4. Summary and Conclusions

The findings of our study highlight the potential of banana peels as a valuable substrate for single-cell protein production. The high content of cellulose and hemicellulose in banana peels, combined with their rich nutrient profile, makes them an excellent raw material for yeast cultivation. It was revealed that enzymatic hydrolysis following microwave or ultrasound pretreatment is more effective than traditional acid–thermal treatment. Efficient assimilation of sugars, resulting in high biomass concentrations, was achieved by the yeast strains Scheffersomyces stipitis and Meyerozyma guilliermondii, with crude protein content reaching up to 45.46% DM. Our results indicate that banana peels can be effectively utilised for single-cell protein production, providing a sustainable and environmentally friendly alternative to traditional feed sources.
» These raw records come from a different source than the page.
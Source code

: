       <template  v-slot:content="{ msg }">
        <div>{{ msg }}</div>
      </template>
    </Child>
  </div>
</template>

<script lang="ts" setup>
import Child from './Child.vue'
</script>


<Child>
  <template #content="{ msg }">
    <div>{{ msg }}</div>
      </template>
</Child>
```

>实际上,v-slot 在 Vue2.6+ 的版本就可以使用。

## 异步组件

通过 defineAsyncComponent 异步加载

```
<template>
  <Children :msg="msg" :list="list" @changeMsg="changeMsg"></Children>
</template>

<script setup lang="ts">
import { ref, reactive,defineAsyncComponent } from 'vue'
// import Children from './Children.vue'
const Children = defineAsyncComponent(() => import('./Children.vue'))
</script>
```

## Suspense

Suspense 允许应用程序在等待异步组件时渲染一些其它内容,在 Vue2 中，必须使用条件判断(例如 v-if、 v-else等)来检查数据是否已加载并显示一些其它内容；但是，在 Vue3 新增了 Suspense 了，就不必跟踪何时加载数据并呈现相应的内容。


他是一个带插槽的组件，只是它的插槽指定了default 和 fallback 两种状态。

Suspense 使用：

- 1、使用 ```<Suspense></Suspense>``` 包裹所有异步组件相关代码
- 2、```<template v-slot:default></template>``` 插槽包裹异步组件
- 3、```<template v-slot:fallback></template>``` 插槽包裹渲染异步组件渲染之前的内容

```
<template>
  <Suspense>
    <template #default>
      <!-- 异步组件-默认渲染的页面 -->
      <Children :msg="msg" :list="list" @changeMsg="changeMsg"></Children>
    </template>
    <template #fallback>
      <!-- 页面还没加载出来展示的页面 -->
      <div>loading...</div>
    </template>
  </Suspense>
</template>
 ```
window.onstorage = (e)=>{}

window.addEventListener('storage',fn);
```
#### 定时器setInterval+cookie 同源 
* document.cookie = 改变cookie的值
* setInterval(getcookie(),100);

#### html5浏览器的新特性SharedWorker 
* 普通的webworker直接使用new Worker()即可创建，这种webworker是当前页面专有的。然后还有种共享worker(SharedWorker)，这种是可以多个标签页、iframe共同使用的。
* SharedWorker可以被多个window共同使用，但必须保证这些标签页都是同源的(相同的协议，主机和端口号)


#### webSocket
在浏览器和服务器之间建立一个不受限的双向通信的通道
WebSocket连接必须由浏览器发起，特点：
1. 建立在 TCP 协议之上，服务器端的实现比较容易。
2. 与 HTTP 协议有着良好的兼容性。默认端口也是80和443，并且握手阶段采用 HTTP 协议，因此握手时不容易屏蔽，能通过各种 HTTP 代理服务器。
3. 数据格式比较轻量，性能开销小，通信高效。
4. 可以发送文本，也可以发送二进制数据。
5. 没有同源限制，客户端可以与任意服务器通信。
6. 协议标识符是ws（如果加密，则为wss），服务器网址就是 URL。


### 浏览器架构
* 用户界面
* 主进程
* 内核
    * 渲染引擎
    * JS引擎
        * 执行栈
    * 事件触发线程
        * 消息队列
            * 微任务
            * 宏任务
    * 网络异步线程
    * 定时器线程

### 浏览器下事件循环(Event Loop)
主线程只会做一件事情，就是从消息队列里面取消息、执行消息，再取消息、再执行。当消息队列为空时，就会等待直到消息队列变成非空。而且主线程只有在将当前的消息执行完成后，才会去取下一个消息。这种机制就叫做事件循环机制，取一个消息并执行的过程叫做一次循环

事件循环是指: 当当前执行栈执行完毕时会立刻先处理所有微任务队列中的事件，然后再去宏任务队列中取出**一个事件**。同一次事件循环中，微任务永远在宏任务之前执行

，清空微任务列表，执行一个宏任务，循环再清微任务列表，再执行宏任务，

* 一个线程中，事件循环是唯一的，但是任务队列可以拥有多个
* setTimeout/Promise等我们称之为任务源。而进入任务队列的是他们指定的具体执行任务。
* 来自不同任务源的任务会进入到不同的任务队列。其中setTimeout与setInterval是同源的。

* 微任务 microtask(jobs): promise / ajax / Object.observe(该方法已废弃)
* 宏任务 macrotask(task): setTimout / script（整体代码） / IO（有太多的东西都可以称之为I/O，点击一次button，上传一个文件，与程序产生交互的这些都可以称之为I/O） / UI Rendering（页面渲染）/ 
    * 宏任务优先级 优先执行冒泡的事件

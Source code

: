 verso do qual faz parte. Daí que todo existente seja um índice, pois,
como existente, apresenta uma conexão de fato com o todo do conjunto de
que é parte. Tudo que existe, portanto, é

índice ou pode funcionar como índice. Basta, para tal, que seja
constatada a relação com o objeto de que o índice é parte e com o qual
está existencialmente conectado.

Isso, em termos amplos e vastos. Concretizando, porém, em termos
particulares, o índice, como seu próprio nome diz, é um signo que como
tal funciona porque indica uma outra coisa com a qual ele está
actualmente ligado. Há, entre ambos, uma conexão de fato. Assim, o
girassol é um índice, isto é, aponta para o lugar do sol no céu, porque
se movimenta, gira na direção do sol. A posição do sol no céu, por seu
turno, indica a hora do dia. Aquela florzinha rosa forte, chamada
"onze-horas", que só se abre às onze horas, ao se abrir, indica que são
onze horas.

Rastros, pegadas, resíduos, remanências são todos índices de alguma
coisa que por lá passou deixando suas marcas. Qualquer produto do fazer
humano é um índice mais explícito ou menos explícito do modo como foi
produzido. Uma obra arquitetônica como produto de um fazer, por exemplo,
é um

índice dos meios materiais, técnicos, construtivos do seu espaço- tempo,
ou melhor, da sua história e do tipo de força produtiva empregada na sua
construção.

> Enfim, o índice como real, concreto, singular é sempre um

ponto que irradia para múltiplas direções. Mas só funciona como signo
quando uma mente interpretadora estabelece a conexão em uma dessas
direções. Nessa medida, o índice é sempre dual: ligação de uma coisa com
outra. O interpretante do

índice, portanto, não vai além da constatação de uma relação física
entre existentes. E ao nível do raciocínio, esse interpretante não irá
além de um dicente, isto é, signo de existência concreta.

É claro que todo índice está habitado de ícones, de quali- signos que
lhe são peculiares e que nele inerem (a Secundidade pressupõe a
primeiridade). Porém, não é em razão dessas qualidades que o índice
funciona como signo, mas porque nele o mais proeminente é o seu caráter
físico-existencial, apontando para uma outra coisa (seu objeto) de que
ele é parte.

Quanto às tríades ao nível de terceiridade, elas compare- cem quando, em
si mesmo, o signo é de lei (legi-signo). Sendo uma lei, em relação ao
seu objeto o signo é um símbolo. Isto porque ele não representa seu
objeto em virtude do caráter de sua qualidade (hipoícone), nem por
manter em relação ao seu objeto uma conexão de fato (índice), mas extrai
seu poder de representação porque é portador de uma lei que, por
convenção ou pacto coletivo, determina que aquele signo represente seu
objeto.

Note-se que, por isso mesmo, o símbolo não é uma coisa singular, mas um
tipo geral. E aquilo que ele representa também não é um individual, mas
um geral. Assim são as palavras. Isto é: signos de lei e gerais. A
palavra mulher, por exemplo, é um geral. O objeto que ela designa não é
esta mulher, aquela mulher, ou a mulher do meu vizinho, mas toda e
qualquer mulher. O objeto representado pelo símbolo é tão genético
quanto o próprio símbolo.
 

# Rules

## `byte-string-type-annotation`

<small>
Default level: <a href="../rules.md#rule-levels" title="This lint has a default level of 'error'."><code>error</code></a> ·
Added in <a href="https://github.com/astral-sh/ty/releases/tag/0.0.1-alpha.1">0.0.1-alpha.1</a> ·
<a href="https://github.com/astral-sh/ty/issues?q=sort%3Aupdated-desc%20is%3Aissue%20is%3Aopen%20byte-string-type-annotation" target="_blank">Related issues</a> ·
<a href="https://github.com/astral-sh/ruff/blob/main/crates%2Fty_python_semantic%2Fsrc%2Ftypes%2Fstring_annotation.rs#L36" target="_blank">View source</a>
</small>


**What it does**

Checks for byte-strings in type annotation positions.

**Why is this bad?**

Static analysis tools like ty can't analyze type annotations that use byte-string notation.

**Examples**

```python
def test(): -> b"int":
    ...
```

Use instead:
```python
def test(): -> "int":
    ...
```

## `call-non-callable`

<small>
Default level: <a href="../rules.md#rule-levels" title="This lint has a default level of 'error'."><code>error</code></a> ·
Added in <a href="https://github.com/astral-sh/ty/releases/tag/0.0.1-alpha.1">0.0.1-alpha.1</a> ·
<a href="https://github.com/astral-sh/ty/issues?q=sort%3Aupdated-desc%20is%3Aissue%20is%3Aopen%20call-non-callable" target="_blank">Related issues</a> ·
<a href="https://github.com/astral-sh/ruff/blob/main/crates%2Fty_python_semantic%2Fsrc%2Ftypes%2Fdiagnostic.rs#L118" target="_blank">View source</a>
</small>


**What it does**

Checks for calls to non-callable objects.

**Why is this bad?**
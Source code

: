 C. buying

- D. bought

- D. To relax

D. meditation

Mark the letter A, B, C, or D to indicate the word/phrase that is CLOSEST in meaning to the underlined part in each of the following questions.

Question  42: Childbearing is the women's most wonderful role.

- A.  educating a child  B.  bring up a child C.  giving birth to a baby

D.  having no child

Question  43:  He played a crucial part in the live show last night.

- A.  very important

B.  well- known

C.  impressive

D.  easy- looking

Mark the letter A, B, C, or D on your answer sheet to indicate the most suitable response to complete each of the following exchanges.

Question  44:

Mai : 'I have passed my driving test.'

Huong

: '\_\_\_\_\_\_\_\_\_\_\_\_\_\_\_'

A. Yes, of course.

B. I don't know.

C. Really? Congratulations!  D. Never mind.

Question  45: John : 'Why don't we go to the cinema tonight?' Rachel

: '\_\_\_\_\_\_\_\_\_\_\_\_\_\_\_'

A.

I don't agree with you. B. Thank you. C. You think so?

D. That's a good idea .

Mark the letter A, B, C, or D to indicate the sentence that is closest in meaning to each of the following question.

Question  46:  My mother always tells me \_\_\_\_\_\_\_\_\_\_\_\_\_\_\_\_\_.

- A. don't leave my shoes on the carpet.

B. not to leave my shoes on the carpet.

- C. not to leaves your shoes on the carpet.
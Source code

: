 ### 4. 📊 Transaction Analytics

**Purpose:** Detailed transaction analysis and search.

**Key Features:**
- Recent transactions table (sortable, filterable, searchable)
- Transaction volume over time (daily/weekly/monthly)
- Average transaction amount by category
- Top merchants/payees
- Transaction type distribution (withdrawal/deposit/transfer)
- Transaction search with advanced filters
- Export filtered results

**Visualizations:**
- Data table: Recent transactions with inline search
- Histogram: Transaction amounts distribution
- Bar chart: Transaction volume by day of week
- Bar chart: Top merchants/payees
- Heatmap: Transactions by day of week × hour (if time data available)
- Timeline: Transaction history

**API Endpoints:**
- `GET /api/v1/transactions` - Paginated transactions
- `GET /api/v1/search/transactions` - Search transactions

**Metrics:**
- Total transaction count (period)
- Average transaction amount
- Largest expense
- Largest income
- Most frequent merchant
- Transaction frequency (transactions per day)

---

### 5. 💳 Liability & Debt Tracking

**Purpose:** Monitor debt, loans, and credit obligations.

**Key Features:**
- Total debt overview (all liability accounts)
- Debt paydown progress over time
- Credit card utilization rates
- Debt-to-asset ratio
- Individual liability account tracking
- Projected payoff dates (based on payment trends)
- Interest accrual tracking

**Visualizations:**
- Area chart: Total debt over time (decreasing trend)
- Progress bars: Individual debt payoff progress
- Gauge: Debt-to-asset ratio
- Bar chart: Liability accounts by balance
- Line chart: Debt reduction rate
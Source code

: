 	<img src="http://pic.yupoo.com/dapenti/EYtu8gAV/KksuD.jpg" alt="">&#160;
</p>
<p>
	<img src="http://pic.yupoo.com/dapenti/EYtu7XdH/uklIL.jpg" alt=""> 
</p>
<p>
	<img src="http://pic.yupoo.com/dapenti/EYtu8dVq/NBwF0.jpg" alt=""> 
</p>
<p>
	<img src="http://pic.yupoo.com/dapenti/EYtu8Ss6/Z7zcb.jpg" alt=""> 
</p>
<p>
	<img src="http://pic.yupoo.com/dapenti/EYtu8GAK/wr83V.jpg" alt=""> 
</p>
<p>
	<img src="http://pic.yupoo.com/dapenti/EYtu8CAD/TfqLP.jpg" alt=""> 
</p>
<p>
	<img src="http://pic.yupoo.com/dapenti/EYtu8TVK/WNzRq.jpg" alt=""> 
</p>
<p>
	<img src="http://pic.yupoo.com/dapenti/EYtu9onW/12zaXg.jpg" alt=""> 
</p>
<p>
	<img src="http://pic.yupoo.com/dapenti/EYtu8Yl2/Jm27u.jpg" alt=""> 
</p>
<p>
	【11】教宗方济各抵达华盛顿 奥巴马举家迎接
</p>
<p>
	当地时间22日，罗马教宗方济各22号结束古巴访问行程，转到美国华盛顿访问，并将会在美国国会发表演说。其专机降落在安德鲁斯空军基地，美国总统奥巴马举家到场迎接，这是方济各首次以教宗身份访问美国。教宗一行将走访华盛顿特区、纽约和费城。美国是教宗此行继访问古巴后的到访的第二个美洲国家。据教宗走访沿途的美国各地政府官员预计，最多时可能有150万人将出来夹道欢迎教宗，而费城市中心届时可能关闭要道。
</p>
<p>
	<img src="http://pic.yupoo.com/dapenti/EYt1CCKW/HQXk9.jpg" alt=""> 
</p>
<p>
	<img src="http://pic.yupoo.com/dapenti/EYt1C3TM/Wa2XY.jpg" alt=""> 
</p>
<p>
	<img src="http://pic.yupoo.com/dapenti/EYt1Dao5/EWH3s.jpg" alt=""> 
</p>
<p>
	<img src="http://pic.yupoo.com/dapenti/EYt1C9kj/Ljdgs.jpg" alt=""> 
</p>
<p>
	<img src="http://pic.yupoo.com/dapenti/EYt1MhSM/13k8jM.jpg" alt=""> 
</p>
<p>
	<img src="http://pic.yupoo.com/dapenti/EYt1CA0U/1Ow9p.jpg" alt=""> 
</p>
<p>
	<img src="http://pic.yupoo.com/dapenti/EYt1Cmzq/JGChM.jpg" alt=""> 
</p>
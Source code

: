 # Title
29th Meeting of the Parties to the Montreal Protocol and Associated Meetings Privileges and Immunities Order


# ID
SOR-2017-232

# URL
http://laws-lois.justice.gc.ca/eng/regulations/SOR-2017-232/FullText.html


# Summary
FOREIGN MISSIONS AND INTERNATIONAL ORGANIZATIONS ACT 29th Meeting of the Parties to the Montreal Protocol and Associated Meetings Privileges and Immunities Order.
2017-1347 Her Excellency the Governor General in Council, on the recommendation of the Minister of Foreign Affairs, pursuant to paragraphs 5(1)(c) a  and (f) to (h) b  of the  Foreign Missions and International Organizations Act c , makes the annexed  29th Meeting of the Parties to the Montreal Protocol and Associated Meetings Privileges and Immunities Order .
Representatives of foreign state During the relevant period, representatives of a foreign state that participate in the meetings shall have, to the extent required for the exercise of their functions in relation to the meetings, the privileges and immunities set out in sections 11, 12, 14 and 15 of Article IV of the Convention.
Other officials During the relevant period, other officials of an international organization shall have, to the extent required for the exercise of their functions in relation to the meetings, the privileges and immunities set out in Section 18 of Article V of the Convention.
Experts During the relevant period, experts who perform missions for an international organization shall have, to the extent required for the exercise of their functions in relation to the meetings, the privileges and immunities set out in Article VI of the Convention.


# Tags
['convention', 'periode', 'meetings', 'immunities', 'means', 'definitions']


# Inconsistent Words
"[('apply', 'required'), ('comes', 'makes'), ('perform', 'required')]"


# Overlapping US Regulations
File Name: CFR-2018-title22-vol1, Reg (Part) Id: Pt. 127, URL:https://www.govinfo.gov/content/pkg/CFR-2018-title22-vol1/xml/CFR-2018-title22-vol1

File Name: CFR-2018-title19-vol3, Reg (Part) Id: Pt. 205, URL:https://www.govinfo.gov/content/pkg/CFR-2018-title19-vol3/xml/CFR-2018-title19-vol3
The integration of microwave and ultrasound technologies in bioprocessing to improve yeast cultivation’s efficiency and environmental sustainability was underscored. By replacing non-ecological pressure–thermal treatments with these innovative methods, microbial protein production from banana peels can be optimised, reducing the environmental impact and enhancing the economic viability of the process. Future research should focus on scaling up these methods and exploring their application to other types of agricultural waste, further contributing to the development of sustainable bioprocessing technologies.